But things are often confusing with similarities. Joking and just being yourself is something you need to be about to do with a boy friend and a boyfriend, and the girl friend and girlfriend. Also when problems are weighing you down you need to be able to go to both. You sometimes don’t want to be a “downer” to your significant other so you confide in a close friend. Or times when you need to vent about that person. And on the flip side you can go to the boyfriend when things are rough with you and the boy friend. Both can be trusted and both are people you know love you for you.

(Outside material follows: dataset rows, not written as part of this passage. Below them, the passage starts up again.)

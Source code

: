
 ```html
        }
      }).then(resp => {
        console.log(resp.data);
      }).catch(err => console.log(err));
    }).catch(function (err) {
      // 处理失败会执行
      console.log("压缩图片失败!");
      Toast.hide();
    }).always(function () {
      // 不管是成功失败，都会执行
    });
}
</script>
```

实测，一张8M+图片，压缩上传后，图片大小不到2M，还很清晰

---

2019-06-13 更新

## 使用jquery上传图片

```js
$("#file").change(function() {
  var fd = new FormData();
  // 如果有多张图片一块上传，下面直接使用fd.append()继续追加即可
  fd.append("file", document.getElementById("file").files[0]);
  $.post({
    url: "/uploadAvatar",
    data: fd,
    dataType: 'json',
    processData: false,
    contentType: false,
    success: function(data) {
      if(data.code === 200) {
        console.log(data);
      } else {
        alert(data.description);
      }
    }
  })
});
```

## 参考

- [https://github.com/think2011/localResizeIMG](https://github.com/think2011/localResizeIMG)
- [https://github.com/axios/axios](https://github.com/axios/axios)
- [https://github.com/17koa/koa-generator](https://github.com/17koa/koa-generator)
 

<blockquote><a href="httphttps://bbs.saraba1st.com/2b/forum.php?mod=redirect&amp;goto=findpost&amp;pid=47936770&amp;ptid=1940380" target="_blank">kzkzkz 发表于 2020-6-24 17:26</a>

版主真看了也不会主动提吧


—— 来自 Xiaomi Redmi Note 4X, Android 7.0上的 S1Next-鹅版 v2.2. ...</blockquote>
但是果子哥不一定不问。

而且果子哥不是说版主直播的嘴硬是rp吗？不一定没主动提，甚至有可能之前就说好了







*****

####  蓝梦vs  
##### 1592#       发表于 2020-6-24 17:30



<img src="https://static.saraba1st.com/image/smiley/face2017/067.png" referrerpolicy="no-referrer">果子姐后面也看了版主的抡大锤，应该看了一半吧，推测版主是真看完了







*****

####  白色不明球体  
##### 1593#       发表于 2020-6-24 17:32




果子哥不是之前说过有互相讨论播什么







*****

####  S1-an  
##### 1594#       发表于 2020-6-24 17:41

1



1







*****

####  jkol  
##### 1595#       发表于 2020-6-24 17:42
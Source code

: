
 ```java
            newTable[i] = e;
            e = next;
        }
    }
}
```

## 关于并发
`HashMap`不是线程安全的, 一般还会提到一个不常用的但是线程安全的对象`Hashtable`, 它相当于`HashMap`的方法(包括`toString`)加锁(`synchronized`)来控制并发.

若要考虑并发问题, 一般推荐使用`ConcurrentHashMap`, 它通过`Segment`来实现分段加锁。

With that in mind they really should be allies to one another…. to a point. A relationship of mine was strained because the boyfriend did not want to get to know, like, or trust the best boy friend. Even after assurance he still had a jealous and possessive attitude. If he would have taken the time he would realize there was no threat, and he could have used the best friend for help in many situations. But he created an enemy. And again with the roles, you do not want to piss off the big brother type in a girl’s life. But I digress. When needing help with someone who better to help you then their best friend? And if that person is a member or your sex that can be helpful to you. Also all those great presents? I have gone Christmas and birthday shopping many times to help my guys find their girlfriends some good gifts. My boy friends have made things pretty sweet for the guys I date. Teaching me to shut up during movies even when I find them stupid. What things guys like and dislike.
So in closing I don’t even know if I had a point or not. I might have just rambled. But the coexistence of my boy friends and boyfriends are important to me. I don’t know all their difference and similarities but I need them both.